Trying to find out what you can do in Rotorua for free? If so, the answer is…heaps! In this guide, we’re sharing our favourite free activities in Rotorua, including free hot pools, nature walks, lakes and other outdoor attractions.
Rotorua is New Zealand’s geothermal wonderland. It’s filled with geysers, hot pools, bubbling mud pits, and neon volcanic lakes (oh, and a pervasive sulphuric smell…which you do get used to after a while).
The Rotorua region is rich in Māori culture and it’s home to some absolutely stunning natural beauty.
It’s also the North Island’s (quite literal) tourism hotspot and is known by locals as “Rotovegas” because of all the touristy activities in the area. You can do everything from ziplining to “zorbing” to mini-golfing with rabbits (not making this up!). There’s a wide range of attractions on offer, and you can easily spend a couple of days in Rotorua without running out of things to do.
The thing is, we never actually pay for activities in Rotorua. The area has SO many free and awesome things to do outdoors, and we prefer to save our money for the delicious local food and drinks!
In this guide, we’re sharing our top things to do in Rotorua, all of which happen to be completely free.
So let’s get to it: here are 7 free, fun things to do in Rotorua.
Map of Free Things to Do in Rotorua
1. Take a stroll around Kuirau Park
Rotorua is a city unlike any other in the world. The township sits on top of active geothermal land, and it’s not unusual to see steam vents in the backyards of some local homes.
While there are some great commercial parks in and around Rotorua (Te Puia, Wai-o-Tapu Thermal Wonderland, and Waimangu Volcanic Valley are the “big three”), one of the best places to see Rotorua’s geothermal wonders is Kuirau Park. It also happens to be free, and it’s right in town!
Wander through Kuirau Park and see bubbling mud pools, boiling lakes and rivers, and steam vents puffing up from the ground. All of this geothermal activity happens to be in an actual park, with playgrounds and picnic areas nearby. There can’t possibly be a park like this anywhere else on earth; it’s so unique!

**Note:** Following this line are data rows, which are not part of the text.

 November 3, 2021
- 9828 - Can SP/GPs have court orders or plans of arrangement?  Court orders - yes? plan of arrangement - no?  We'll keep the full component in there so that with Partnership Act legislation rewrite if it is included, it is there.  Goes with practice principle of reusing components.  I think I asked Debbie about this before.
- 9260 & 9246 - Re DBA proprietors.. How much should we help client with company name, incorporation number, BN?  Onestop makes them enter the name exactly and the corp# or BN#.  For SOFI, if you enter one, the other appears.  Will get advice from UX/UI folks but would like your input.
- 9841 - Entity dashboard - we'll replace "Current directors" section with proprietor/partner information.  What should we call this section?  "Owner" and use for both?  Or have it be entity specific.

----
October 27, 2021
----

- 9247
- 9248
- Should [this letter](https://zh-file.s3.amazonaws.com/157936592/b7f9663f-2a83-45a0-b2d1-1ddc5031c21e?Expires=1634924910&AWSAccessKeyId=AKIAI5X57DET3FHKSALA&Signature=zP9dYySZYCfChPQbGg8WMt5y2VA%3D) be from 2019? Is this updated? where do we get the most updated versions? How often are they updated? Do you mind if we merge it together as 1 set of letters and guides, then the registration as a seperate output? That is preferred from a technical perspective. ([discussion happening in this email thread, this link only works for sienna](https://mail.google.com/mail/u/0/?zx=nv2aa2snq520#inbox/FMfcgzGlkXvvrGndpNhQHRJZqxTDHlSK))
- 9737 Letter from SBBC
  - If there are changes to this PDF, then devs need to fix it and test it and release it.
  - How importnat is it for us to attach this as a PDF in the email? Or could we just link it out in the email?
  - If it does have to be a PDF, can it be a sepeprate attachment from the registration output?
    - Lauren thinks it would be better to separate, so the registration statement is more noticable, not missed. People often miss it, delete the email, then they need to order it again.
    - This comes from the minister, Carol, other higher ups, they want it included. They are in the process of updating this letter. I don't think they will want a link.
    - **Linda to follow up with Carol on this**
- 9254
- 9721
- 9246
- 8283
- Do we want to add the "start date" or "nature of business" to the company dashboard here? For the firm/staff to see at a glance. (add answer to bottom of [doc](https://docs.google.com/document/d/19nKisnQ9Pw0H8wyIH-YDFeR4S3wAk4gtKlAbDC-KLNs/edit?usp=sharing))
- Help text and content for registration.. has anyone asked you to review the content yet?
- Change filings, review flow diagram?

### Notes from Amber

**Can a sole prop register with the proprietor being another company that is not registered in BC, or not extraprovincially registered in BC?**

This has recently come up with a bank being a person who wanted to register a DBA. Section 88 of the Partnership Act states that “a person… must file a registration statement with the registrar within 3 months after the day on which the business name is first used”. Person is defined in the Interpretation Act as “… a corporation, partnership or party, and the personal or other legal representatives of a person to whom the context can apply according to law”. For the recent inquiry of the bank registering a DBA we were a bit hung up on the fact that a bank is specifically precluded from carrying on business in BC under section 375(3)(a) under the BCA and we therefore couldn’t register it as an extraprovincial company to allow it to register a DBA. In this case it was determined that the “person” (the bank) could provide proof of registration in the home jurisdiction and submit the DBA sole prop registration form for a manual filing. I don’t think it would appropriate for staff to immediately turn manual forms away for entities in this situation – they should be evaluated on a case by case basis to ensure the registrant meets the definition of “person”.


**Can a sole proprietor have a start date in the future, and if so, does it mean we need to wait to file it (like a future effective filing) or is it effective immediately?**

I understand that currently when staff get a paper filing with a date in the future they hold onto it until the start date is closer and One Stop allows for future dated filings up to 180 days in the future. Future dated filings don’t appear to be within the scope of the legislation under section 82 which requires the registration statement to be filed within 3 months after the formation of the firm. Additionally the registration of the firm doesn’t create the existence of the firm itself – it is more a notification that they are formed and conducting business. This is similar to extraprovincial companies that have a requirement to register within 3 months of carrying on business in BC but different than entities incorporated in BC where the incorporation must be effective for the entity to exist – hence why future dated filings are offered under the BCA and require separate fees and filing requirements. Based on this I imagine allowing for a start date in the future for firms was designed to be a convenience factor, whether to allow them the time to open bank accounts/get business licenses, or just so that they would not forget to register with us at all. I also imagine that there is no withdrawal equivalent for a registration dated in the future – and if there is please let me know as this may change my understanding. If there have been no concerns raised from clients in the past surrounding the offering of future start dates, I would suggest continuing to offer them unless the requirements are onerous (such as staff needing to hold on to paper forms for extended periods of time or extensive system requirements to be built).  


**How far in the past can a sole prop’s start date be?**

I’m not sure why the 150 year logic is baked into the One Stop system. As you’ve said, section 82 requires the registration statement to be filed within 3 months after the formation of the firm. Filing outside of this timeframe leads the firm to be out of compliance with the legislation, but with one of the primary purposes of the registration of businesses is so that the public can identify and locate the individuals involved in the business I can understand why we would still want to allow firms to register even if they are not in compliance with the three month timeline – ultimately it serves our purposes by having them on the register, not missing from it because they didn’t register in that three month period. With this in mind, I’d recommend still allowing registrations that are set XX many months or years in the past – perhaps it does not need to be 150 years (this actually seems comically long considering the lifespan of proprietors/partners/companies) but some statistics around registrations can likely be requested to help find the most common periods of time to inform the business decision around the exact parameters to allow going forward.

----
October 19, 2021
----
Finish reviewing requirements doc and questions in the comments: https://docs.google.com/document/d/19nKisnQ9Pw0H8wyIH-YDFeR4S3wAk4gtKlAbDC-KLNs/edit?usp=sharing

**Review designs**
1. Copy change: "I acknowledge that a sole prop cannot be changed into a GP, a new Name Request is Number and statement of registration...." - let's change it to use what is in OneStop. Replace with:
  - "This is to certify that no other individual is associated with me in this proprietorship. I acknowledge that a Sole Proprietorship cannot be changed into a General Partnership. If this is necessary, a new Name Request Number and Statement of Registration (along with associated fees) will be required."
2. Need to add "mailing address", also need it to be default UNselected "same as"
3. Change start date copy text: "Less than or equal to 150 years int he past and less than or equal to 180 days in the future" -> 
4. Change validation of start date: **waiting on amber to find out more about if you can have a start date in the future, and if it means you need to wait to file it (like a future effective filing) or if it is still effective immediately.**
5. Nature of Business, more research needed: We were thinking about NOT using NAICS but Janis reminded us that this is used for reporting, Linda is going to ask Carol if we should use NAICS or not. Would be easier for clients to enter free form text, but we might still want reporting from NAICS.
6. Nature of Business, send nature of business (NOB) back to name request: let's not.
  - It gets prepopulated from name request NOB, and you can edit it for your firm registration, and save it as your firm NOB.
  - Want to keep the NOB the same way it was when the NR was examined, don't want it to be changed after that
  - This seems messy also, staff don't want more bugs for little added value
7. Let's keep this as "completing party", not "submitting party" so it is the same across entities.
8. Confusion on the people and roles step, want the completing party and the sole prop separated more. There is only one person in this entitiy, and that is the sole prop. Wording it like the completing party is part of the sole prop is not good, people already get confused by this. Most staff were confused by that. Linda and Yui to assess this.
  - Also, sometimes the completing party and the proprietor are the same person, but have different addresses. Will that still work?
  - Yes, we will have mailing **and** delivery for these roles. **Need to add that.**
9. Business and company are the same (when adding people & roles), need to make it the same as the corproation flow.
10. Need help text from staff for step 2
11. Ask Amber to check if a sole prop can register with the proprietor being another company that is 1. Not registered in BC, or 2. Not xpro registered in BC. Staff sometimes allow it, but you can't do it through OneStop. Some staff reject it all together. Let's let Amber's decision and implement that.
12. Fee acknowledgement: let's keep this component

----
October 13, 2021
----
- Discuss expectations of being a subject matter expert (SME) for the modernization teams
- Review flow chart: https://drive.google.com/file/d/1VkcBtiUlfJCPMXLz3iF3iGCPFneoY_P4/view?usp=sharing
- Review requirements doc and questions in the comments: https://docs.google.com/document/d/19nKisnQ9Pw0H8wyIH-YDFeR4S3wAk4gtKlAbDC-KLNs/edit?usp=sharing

After wandering through Kuirau Park, make sure to soak your toes in the free thermal foot pools. They’re not the hottest pools around, but they’re a lovely place to chill out for a bit.
2. Walk (or bike) through the Whakarewarewa Redwoods
Rotorua is home to a beautiful stand of Californian redwoods in the Whakarewarewa Forest.
While there are options here to pay for a treetop walk, you can walk under the redwoods without having to pay a cent. It’s completely free to enjoy these towering beauties from the trails below!
We love doing the Redwood Memorial Grove Track (2 km; approx. 30 mins), which takes you through groves of redwoods, lush fern trees, and an aquamarine thermal pond.
Before heading out on your walk, stop by the visitor centre to familiarise yourself with the area via a trail map.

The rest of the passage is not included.